Knight gained revenge against Spike Webb in ten rounds in Miami on August 7, though knocked to the mat in the fourth.  He had lost to Webb the previous month, taking a knockdown in the first.

Knight won an unpopular decision over Tony Cancela on January 7, 1932, in Miami.  Cancela drilled staggering rights to the head of a groggy Knight in the closing round.  Many ringside believed Cancela, the bout's consistent aggressor, should have earned the decision with a comfortable margin.

Don Petrin, who claimed a late foul, fell to Knight in a fourth round knockout at Miami's Biscayne Arena on February 15, 1932.  The bout had originally been scheduled for ten rounds.

Charley Belanger lost to Knight on May 23, 1932, in a ten-round split decision in Boston.  Knight had a considerable lead in the first four rounds, but experienced an assortment of blows to the body in the remaining six.  He closed strong in the final rounds scoring several times with lefts to the head.  The decision was unpopular with the crowd who felt Belanger had gained a winning margin on points in the last six rounds.

On the first of July, 1932, Knight challenged Bob Godwin for the Southern Light Heavyweight Title at Daytona Beach, and received a ten-round draw decision. Godwin had formerly taken the title from Knight.  Knight, who had previously lost the title to Godwin, initially led, but slowed in the last two rounds before Knight's relentless attack. The crowd appeared satisfied with the draw decision in the savage bout.

Knight faced George Courtney on September 19, 1932, winning at the end of the fifth from a technical knockout in Laurel, Maryland.

He decisively defeated reigning World Light Heavyweight Champion George Nichols before three thousand in Charleston, South Carolina on October 17, 1932, in a non-title ten-round decision.  Knight charged into his opponent from the opening bell, and Nichols failed to take a round.

Chick Raines fell to Knight in a ten-round points decision on November 23, 1932, in Savannah.

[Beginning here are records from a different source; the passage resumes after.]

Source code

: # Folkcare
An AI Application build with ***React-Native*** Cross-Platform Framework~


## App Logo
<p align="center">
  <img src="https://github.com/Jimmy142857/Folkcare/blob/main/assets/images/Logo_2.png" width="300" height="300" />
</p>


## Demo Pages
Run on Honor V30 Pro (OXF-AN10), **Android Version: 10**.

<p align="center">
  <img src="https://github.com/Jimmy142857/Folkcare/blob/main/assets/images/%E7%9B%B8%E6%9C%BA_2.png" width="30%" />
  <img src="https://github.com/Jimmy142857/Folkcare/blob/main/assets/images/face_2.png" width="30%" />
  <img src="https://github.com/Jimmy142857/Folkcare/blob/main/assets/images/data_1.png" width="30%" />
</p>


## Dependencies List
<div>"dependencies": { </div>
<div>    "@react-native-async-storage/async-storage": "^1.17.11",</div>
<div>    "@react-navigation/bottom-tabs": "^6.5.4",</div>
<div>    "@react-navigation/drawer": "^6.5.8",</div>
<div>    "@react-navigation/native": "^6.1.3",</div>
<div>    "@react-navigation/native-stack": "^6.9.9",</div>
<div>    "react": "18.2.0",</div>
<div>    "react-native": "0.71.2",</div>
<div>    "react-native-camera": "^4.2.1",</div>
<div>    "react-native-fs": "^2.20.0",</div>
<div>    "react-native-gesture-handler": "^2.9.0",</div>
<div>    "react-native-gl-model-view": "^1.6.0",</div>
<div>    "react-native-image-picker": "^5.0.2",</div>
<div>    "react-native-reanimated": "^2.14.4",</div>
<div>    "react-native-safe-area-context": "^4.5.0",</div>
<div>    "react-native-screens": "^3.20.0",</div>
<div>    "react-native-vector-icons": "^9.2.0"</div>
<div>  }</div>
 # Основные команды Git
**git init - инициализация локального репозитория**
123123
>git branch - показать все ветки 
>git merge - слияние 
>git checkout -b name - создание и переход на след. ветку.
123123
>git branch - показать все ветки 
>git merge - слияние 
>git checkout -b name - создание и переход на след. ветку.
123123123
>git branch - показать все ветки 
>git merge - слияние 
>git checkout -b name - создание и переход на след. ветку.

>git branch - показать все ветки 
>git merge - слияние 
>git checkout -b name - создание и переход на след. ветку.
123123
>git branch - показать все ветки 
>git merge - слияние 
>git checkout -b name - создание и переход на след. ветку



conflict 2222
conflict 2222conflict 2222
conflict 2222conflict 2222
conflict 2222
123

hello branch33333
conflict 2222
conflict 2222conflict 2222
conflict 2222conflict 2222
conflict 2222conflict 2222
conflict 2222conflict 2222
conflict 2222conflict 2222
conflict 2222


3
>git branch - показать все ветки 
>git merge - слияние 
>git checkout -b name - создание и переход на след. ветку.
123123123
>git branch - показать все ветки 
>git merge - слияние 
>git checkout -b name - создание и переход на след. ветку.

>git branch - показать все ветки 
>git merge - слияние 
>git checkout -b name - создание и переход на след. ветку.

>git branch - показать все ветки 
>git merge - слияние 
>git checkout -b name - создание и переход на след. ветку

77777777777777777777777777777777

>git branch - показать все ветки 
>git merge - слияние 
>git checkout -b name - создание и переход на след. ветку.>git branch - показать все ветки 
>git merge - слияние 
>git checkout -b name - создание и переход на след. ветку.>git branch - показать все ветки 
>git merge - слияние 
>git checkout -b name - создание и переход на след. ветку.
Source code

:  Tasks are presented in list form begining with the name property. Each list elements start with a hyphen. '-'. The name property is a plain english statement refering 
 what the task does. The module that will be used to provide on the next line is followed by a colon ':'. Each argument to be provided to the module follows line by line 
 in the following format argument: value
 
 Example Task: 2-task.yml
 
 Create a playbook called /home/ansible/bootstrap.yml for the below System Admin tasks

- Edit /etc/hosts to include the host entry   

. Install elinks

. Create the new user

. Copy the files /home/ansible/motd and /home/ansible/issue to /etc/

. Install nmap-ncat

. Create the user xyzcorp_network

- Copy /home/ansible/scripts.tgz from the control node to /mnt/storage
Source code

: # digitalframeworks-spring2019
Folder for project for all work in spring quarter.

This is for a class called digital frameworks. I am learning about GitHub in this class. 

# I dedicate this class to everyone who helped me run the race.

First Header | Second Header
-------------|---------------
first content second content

Natie Brown lost in  a fifth round technical knockout to Knight on November 29, 1932, in Jacksonville, Florida. Brown was reported to have suffered a broken jaw and was unable to continue.

Knight defeated Owen Phelps on December 6, 1932, in a ten-round bout for the Southern Light Heavyweight Title in Alexandria, Virginia.  Knight was given every round, and knocked Phelps to the mat for a no count in the fourth.  Phelps was required to clinch, hold, and back away to endure Knight's attack.

Battling Bozo lost on February 13, 1933, in a ten-round points decision at Daytona Beach.  Knight may have taken every round, but his opponent avoided a knockout with an effective defense.

Awarded the NBA World Light Heavyweight Title, 1933
In 1933, the National Boxing Association awarded Knight the World Light Heavyweight title.

Losing the NBA World Light Heavyweight Title to Bob Godwin, March, 1933
Knight lost the NBA World Light Heavyweight title to contender Bob Godwin on March 1, 1933, in a ten-round points decision at Legion Arena in West Palm Beach, Florida.  Godwin employed excellent blocking and though he took many hard licks in the lengthy bout, he was the aggressor throughout and won the infighting, particularly after Knight tired by mid-bout.  Godwin took two of the first five rounds, with three even.  Drawing on remarkable stamina, the 21-year old Godwin won the next four rounds, leaving the tenth even. Godwin took a beating in the bout, with both eyes badly swollen by the end.  It was a primitive match requiring limited boxing skill or ring generalship.  Knight won only two of the five meetings between him and Godwin.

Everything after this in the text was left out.